- Numerous factors affect why shoppers buy. You can’t plan for all of them in an annual marketing plan.
- By paying attention to sales data and analyzing trends, you can identify opportunities to increase revenue.
- Know the conditions that affect your shoppers’ purchase decisions so you can place timely advertisements, schedule sales more effectively, highlight products in your store and identify future opportunities.
Every retailer knows the adage of moving an umbrella display to the front of the store when it is raining. But these days savvy retailers are more sophisticated about acting quickly to take full advantage of a wide range of opportunities in the moment.
Sears, for example, boosted car battery sales by scheduling ads to run after three consecutive days of sub-zero temperatures, when older car batteries tend to die.1 And Target discovered that by analyzing purchase data it could figure out which shoppers were pregnant, so it could customize ads to them.2
Researchers have also found some unexpected connections, such as people are more likely to buy newspaper subscriptions when the sun is shining.3
One advantage of being a small business is the ability to respond faster than large companies to changes in the local market. Here are ways to use that advantage:
- Know the triggers. Pay attention to customers and your community. Look for events, trends and historical data that signal opportunities to increase sales. For example, if you see a rising number of prescriptions for Tamiflu, post a note on your Facebook page about an over-the-counter product your pharmacy offers to treat flu-like systems. Or, if you sell shirts in your front end emblazoned with the high school logo and the team is going to a state championship, you can delay marking down the prices at the end of the regular season.

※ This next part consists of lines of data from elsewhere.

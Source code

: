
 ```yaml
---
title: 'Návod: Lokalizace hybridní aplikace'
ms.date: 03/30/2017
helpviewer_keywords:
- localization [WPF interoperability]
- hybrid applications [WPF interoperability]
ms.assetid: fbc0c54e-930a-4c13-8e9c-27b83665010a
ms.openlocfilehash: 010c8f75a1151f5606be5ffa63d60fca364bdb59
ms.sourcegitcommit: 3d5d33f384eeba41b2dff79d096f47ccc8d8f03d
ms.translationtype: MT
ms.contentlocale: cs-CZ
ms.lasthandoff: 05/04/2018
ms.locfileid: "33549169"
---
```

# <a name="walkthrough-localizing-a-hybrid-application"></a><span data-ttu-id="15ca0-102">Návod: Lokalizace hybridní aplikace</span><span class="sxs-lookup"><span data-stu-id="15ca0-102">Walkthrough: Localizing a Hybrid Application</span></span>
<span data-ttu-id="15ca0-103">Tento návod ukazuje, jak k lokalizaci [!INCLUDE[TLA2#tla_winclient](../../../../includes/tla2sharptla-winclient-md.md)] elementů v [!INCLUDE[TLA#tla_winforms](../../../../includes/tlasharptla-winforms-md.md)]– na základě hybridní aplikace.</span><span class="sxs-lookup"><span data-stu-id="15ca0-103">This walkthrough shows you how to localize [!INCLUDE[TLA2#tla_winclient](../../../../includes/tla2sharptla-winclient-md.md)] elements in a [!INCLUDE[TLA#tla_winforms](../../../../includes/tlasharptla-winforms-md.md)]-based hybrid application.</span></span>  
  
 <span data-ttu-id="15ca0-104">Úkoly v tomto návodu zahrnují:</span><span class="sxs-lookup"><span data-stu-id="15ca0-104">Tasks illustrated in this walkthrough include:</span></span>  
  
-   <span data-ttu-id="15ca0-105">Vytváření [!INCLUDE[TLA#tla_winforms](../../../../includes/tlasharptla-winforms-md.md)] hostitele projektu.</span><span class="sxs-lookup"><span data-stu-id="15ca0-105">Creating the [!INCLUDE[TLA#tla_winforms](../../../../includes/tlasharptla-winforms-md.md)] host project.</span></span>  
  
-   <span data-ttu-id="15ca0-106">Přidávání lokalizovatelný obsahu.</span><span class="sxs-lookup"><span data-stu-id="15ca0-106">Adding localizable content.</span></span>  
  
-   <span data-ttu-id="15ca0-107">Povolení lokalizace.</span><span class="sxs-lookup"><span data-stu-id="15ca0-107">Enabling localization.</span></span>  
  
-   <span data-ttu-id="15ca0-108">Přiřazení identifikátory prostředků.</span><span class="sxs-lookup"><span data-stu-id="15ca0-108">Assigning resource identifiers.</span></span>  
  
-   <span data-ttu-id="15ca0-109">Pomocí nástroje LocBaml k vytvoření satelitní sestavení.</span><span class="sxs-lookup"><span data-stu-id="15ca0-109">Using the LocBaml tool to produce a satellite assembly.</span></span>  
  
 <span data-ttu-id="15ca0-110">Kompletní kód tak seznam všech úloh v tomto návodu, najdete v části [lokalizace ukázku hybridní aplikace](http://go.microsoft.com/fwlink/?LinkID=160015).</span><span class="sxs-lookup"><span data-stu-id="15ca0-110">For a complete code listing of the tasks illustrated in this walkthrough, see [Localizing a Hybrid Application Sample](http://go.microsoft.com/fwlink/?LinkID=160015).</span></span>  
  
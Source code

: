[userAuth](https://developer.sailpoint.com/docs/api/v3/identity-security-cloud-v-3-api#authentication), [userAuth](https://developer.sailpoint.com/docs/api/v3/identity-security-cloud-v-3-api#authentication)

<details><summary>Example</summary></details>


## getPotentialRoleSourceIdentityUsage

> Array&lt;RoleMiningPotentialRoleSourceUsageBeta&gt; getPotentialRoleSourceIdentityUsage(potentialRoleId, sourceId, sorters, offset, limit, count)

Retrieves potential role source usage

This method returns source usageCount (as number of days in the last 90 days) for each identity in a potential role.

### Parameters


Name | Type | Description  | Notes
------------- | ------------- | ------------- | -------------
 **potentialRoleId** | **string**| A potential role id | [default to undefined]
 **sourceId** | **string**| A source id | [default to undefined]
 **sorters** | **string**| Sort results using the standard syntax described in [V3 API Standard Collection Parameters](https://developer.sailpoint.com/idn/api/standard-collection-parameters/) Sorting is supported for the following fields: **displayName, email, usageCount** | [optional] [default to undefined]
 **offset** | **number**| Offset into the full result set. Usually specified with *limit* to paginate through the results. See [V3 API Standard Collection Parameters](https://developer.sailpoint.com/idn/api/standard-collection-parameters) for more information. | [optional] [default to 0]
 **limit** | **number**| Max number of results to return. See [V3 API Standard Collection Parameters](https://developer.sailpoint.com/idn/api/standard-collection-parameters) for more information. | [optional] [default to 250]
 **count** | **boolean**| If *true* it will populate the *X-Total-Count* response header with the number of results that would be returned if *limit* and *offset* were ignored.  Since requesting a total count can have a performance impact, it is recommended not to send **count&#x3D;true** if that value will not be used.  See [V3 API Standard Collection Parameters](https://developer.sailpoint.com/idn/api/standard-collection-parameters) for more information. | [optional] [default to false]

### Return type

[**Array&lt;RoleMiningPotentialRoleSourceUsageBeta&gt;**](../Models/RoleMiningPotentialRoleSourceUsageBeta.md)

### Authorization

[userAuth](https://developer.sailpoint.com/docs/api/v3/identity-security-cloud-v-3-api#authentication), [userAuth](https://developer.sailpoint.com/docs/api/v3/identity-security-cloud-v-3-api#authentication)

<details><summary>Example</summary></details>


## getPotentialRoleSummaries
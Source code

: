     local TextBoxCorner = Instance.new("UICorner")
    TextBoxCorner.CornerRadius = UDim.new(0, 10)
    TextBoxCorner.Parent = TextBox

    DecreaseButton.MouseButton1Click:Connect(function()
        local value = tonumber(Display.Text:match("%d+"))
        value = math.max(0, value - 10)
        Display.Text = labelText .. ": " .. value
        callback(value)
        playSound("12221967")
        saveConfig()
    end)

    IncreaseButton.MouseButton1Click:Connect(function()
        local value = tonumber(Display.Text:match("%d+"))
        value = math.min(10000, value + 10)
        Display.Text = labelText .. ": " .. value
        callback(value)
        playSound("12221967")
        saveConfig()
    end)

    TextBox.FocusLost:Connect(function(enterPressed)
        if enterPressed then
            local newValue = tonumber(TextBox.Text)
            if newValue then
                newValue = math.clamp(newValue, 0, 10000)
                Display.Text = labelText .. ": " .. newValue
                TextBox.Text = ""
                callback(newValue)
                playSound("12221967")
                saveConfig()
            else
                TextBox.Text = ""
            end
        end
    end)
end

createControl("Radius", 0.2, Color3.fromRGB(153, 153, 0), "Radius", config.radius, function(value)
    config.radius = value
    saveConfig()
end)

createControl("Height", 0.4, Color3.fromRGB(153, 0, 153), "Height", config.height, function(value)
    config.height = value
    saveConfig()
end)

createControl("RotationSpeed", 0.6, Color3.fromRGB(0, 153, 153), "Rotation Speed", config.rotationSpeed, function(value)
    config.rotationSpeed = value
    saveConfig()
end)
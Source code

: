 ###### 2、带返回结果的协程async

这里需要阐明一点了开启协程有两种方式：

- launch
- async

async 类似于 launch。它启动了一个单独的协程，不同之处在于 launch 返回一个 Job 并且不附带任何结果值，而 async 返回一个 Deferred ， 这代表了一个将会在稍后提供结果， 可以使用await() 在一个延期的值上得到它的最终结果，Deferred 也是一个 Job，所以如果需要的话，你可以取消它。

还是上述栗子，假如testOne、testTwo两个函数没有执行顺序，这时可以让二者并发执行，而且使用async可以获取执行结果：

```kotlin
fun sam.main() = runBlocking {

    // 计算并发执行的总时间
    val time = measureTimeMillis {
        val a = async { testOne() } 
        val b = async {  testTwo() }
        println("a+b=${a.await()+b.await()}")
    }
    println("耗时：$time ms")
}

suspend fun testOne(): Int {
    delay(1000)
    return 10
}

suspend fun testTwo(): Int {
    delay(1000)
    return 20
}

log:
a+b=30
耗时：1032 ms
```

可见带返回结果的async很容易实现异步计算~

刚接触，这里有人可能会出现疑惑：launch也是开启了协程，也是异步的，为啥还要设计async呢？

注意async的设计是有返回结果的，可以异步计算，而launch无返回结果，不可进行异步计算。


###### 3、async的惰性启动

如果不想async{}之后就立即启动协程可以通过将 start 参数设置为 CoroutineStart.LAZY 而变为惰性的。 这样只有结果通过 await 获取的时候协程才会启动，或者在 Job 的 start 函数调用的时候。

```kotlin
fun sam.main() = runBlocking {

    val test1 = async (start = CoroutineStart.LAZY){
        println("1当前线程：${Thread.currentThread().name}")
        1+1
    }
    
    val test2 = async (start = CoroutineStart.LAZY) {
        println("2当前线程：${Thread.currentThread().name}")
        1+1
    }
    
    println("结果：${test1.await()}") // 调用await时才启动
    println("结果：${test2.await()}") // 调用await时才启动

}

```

- Watch the forecast. One study found a one-degree increase in temperature can cause an 11% increase in sales of sun care products.4 The impact of weather on shopping patterns differs significantly by location, however. For example, the temperature at which sales of women’s shorts rise may differ by 10 degrees from Las Vegas to Seattle.5 Review your own data to see how weather affects sales in your store. Be prepared to quickly run promotions based on specific conditions (e.g., hot, cold, rain, snow).
- Check the local calendar. Planning your marketing well ahead is important, but don’t miss opportunities that pop up throughout the year. For example, if a political march is scheduled near your pharmacy, you might want to add staffing and stay open later that day. (Review “Map out your pharmacy marketing plan for the year ahead.”)
- Identify emerging trends. Sales of Reese’s Pieces tripled in two weeks after the candy appeared in the movie E.T., and some stores had trouble keeping it in stock. Pay attention to what’s happening in the world that could affect sales.6
Systematize fast responses
Put processes and systems in place for what you will monitor, who will take action and how your pharmacy will follow up.
Find out whether you can set your pharmacy software to monitor key data, such as a spike in product sales. Train your staff on how to improve sales when opportunities arise, and look for ways to extend the benefit to your store.
For example, when people are filling a Tamiflu prescription, the cashier might ask if they’d like to receive a reminder to come in for a flu shot next fall.
Be fast and flexible
Overall, be flexible and spontaneous. Remember that Arby’s received a boost without buying an ad, simply by tweeting “Hey @Pharrell, can we have our hat back? #GRAMMYs.”7 Be ready to respond creatively when opportunity presents itself — as it always does.